▶ [Input records]
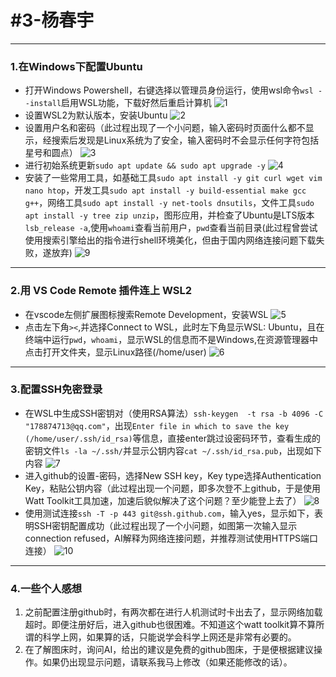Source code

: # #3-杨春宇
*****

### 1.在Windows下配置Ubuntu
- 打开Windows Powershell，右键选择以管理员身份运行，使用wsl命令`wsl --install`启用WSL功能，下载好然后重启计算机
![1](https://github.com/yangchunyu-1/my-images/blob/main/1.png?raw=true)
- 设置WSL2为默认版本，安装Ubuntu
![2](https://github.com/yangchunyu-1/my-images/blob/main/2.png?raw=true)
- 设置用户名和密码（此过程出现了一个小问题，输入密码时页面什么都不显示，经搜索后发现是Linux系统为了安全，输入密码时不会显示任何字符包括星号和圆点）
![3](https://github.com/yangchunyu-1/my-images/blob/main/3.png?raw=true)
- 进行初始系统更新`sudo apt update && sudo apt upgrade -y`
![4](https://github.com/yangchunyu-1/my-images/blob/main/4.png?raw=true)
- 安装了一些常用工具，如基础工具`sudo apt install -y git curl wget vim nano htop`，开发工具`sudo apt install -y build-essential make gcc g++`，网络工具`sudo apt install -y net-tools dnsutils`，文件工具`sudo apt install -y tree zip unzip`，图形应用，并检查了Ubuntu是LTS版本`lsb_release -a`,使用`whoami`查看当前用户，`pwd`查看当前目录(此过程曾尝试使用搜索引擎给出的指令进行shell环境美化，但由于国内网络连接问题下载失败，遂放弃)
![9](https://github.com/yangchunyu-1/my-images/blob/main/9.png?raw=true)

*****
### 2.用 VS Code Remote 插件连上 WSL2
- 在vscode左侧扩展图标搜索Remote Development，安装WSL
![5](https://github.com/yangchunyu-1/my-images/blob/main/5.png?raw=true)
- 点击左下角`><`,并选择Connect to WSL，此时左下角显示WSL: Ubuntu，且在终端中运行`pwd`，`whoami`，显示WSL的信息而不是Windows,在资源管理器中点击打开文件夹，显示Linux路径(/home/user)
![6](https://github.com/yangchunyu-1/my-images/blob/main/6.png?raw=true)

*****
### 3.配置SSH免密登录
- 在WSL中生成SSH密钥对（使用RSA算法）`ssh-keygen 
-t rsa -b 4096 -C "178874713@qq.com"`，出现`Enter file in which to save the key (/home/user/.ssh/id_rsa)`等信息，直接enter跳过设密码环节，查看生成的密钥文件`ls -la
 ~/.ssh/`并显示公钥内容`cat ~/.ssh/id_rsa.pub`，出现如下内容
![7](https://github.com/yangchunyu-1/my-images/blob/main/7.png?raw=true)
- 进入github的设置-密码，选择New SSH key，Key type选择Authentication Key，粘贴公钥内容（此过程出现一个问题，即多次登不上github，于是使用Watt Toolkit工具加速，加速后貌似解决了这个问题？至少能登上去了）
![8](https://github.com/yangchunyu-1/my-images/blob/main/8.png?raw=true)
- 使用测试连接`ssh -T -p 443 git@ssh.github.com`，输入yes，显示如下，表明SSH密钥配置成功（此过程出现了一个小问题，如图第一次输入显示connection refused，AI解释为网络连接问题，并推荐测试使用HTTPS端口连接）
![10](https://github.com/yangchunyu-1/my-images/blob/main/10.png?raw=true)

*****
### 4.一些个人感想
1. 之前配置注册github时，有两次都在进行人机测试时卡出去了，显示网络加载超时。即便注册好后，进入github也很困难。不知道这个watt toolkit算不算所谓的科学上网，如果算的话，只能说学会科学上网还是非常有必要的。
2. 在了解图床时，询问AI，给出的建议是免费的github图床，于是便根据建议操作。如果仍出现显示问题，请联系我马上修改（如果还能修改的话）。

==

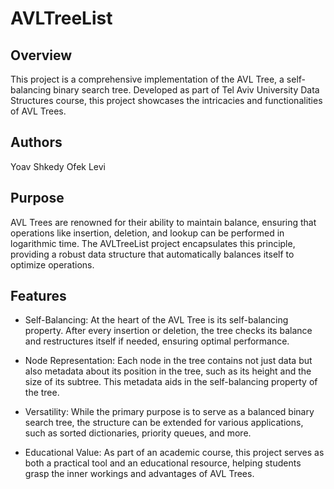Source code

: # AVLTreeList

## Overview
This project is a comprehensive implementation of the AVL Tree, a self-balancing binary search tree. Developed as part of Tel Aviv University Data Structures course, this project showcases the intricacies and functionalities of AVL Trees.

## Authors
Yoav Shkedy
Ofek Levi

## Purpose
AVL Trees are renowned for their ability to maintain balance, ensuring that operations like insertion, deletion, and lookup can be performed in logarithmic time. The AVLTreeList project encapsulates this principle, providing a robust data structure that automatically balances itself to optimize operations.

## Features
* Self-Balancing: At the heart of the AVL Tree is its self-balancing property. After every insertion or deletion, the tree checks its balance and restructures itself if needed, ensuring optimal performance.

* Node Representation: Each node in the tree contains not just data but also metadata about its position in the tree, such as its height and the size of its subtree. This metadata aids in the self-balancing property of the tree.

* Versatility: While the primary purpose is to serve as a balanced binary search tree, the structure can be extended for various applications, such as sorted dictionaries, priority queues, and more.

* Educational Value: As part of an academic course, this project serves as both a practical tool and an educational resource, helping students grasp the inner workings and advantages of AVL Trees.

▶ [Assignment]
Lines in the entries above that hold "binary" should be counted; give only that count.

▶ [Your response]
2